Early on in the game, the nation opens up the Atelier Ranking System, an attempt to draw in more accomplished Alchemists and also give some much needed training to the Ateliers and Alchemists already in the nation for an undisclosed reason, at least at the beginning. For the majority of the first half of the game, the girls are sent on seemingly random tasks for the nation, from gathering eggs to eradicating “dangerous” monsters. Not only that, but once they find the mysterious, living painting in their own basement, they are told by the princess in hiding that the nation itself is searching for more of these mysterious paintings and is attempting to explore and understand their nature.
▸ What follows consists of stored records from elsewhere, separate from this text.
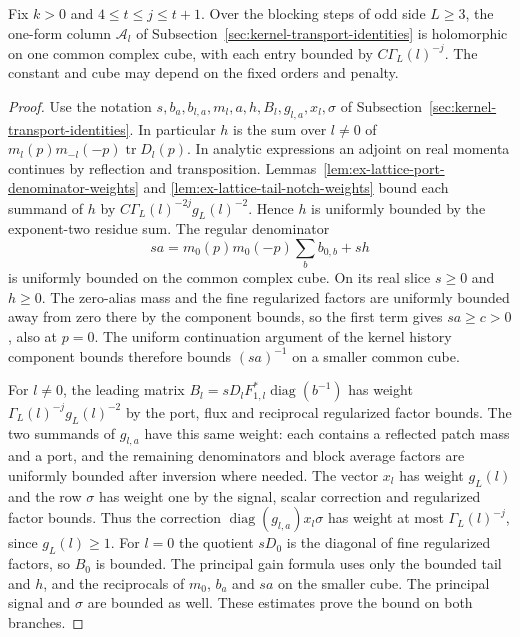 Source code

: \begin{lemma}
\label{lem:ex-lattice-primal-entrywise-bound}
Fix $k>0$ and $4\le t\le j\le t+1$. Over the blocking steps of odd side
$L\ge3$, the one-form column $\mathcal A_l$ of
Subsection~\ref{sec:kernel-transport-identities} is holomorphic on one common
complex cube, with each entry bounded by $C\Gamma_L(l)^{-j}$.
The constant and cube may depend on the fixed orders and penalty.
\end{lemma}

\begin{proof}
Use the notation $s,b_a,b_{l,a},m_l,a,h,B_l,g_{l,a},x_l,\sigma$
of Subsection~\ref{sec:kernel-transport-identities}. In particular $h$
is the sum over $l\ne0$ of $m_l(p)m_{-l}(-p)\operatorname{tr}D_l(p)$.
In analytic expressions an adjoint on real momenta continues by
reflection and transposition. Lemmas~\ref{lem:ex-lattice-port-denominator-weights}
and \ref{lem:ex-lattice-tail-notch-weights} bound each summand of $h$
by $C\Gamma_L(l)^{-2j}g_L(l)^{-2}$. Hence $h$ is uniformly bounded
by the exponent-two residue sum. The regular denominator
\[
 sa=m_0(p)m_0(-p)\sum_b b_{0,b}+sh
\]
is uniformly bounded on the common complex cube. On its real slice
$s\ge0$ and $h\ge0$. The zero-alias mass and the fine regularized factors are uniformly
bounded away from zero there by the component bounds, so the first
term gives $sa\ge c>0$, also at $p=0$. The uniform continuation
argument of the kernel history component bounds therefore bounds $(sa)^{-1}$
on a smaller common cube.

For $l\ne0$, the leading matrix $B_l=sD_l F_{1,l}^*\operatorname{diag}(b^{-1})$
has weight $\Gamma_L(l)^{-j}g_L(l)^{-2}$ by the port, flux and
reciprocal regularized factor bounds. The two summands of $g_{l,a}$ have this same
weight: each contains a reflected patch mass and a port, and the
remaining denominators and block average factors are uniformly bounded after
inversion where needed. The vector $x_l$ has weight $g_L(l)$ and the
row $\sigma$ has weight one by the signal, scalar correction and regularized factor bounds.
Thus the correction $\operatorname{diag}(g_{l,a})x_l\sigma$ has
weight at most $\Gamma_L(l)^{-j}$, since $g_L(l)\ge1$.
For $l=0$ the quotient $sD_0$ is the diagonal of fine regularized factors, so
$B_0$ is bounded. The principal gain formula uses only the bounded
tail and $h$, and the reciprocals of $m_0$, $b_a$ and $sa$ on the
smaller cube. The principal signal and $\sigma$ are bounded as well.
These estimates prove the bound on both branches.
\end{proof}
This basic premise is what originally drew me so heavily towards this game. Each painting that the twins and the player discovers becomes its own unique dungeon that becomes available, initially, once the twins successfully complete each new requirement to climb the Atelier ranks. I will admit, the descriptions and general design of each painting is almost beautifully done. I almost rejoiced each time a new painting was revealed. Almost. But after the first non-tutorial painting, the flaws in the game quickly become very, very apparent.
Generally speaking, you will get small spurts of actual storyline interspersed with long, drawn out elements of running about attempting to garner enough recognition for the twins Atelier. Once you’ve done enough inane side quests, gathering or literally jumping in place, you’ll get a message saying that you’ve increased your recognition to take on the next advancement test at the capital. Now, during these times where you’re attempting to increase your rank, various important locations on the map will show you an icon where the “slice of life” moments of the game will take place.
Here, you’ll learn more about the twins or the various important NPCs of the game. While initially entertaining, like most things in AL&S, they quickly become tiresome or just incredibly saccharine that you’ll just want to try and skip through them as much as possible in order to see if the little scene you just watched will lead to a quest that will give some sort of valuable item or perhaps a boon for the twins, or maybe even a new alchemy recipe.
Usually though, these little moments just give a bit of background information for different characters in the game. While not a bad thing generally, the overabundance of such scenes almost each and every time you do any minor thing in the game quickly leads to most of these side scenes to just become more of an annoyance than anything else.
Beyond all that, there’s the distinct lack of any sort of exploration in the game. The world of AL&S breaks down in to 2 different locations: “Real World” locations, various locals near the main city, and the mysterious paintings. The “real” locations are things you would notice in any standard JRPG: you’ve got your local forest, the further forest, the swamp area, the desert area, and a few other locations. Most of these locations only have 2 to 3 “rooms” that you’ll get to explore and investigate.
Throughout each room, there will be various gathering nodes where you can pick up additional alchemy materials and your standard roaming monsters. Defeating monsters will possibly garner you additional materials and some small amount of gold. The mysterious paintings are basically the same as the real world locations, but with a more dramatic flair. The idyllic forest area, the frozen tundra and palace, the volcano zone… you get the idea.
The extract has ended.